Court of Appeals of California, Second Appellate District, Division Four.
Nov 19, 2003
No. B162785 (Cal. Ct. App. Nov. 19, 2003)

Opinion

B162785.

11-19-2003

THE PEOPLE, Plaintiff and Respondent, v. MAX FACUNDO, Defendant and Appellant.

Carol S. Boyk, under appointment by the Court of Appeal, for Defendant and Appellant. Bill Lockyer, Attorney General, Robert R. Anderson, Chief Assistant Attorney General, Pamela C. Hamanaka, Senior Assistant Attorney General, Lance E. Winters and Laura J. Hartquist, Deputy Attorneys General, for Plaintiff and Respondent.


Max Facundo appeals from judgment entered following a jury trial in which he was convicted in count 2 of assault with a semi-automatic firearm (Pen. Code, § 245, subd. (b)) and in count 3 of attempted second degree robbery (Pen. Code, §§ 664/211). The jury additionally found, as to count 2, that he personally used a firearm, to wit, a handgun within the meaning of Penal Code sections 12022.5, subdivisions (a) and (d), 1192.7, subdivision (c) and 667.5, subdivision (c) and personally inflicted great bodily injury within the meaning of Penal Code section 12022.7, subdivision (a). As to count 3, the jury found, inter alia, that he personally and intentionally discharged a firearm causing great bodily injury in violation of Penal Code section 12022.53, subdivision (d). Sentenced to the upper term of three years for the attempted robbery and to an additional and consecutive term of imprisonment for 25 years to life pursuant to Penal Code section 12022.53, subdivision (d), he contends the indeterminate term enhancement must be reversed because the prosecution failed to prove during the attempted robbery appellant intentionally discharged his firearm. He additionally claims his sentence is cruel and unusual punishment. For reasons explained in the opinion, we affirm the judgment but remand the matter to the trial court with directions to amend the abstract of judgment.

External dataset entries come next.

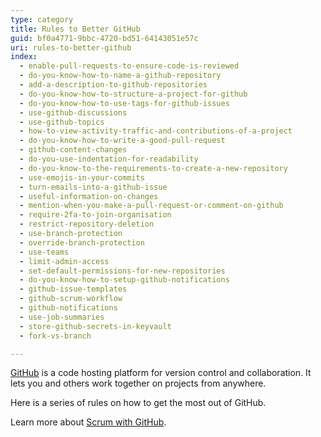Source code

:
 ```yaml
---
type: category
title: Rules to Better GitHub
guid: bf0a4771-9bbc-4720-bd51-64143051e57c
uri: rules-to-better-github
index:
  - enable-pull-requests-to-ensure-code-is-reviewed
  - do-you-know-how-to-name-a-github-repository
  - add-a-description-to-github-repositories
  - do-you-know-how-to-structure-a-project-for-github
  - do-you-know-how-to-use-tags-for-github-issues
  - use-github-discussions
  - use-github-topics
  - how-to-view-activity-traffic-and-contributions-of-a-project
  - do-you-know-how-to-write-a-good-pull-request
  - github-content-changes
  - do-you-use-indentation-for-readability
  - do-you-know-to-the-requirements-to-create-a-new-repository
  - use-emojis-in-your-commits
  - turn-emails-into-a-github-issue
  - useful-information-on-changes
  - mention-when-you-make-a-pull-request-or-comment-on-github
  - require-2fa-to-join-organisation
  - restrict-repository-deletion
  - use-branch-protection
  - override-branch-protection
  - use-teams
  - limit-admin-access
  - set-default-permissions-for-new-repositories
  - do-you-know-how-to-setup-github-notifications
  - github-issue-templates
  - github-scrum-workflow
  - github-notifications
  - use-job-summaries
  - store-github-secrets-in-keyvault
  - fork-vs-branch

---
```


[GitHub](https://github.com) is a code hosting platform for version control and collaboration. It lets you and others work together on projects from anywhere.

Here is a series of rules on how to get the most out of GitHub.

Learn more about [Scrum with GitHub](/rules-to-better-scrum-using-github).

The jury also found as to count 3 that appellant used a handgun within the meaning of Penal Code section 12022.53, subdivision (b), discharged a firearm within the meaning of Penal Code section 12022.53, subdivision (c) and that he personally inflicted great bodily injury in violation of Penal Code section 12022.7, subdivision (a), causing the offense to become a serious felony within the meaning of Penal Code section 1192.7, subdivision (c)(8).

STATEMENT OF FACTS

AND PROCEDURAL HISTORY

On October 27, 2001, at approximately midnight, Fabian Mejia, an off-duty police officer for the Calexico California Police Department, was talking on a pay phone at the intersection of Tanaya and Atlantic Avenue in South Gate when appellant approached him. Mejia tried to keep his eye on appellant, but he lost sight of him as appellant passed. Mejia felt "really scared" because he could not see appellant but could feel the warmth of his body, standing almost behind him. Mejia turned around and was standing one or two feet from appellant, when he saw that appellant was holding a chrome or nickel-plated pistol in his right hand and was bringing it up to face level. Appellant placed his left hand over the slide, pulled it back and then forward. When appellant pulled the slide back, Mejia believed appellant "was chambering a round into that gun" and was going to shoot and rob him. As appellant pulled the slide back and let it go, he told Mejia, "Hey, homey. Dont do anything stupid." Mejia quickly raised the front of his sweater, placed the grip of his revolver in his right hand, and pulled it straight out and forward, towards appellants chest, and fired four rounds. Mejia fired at that moment because he wanted to stop appellant from shooting and robbing him and believed his life was in danger. Before shooting appellant, Mejia did not say anything to appellant or identify himself as a police officer because he did not have time. Once he pulled the trigger, Mejia heard a loud noise and saw a "lot of fire," which he believed was the muzzle flash from his gun, and he tried to move away from appellant. Appellant turned and started to run. Mejia, thereafter, pulled the trigger of his firearm twice, but it only fired once as he had run out of ammunition.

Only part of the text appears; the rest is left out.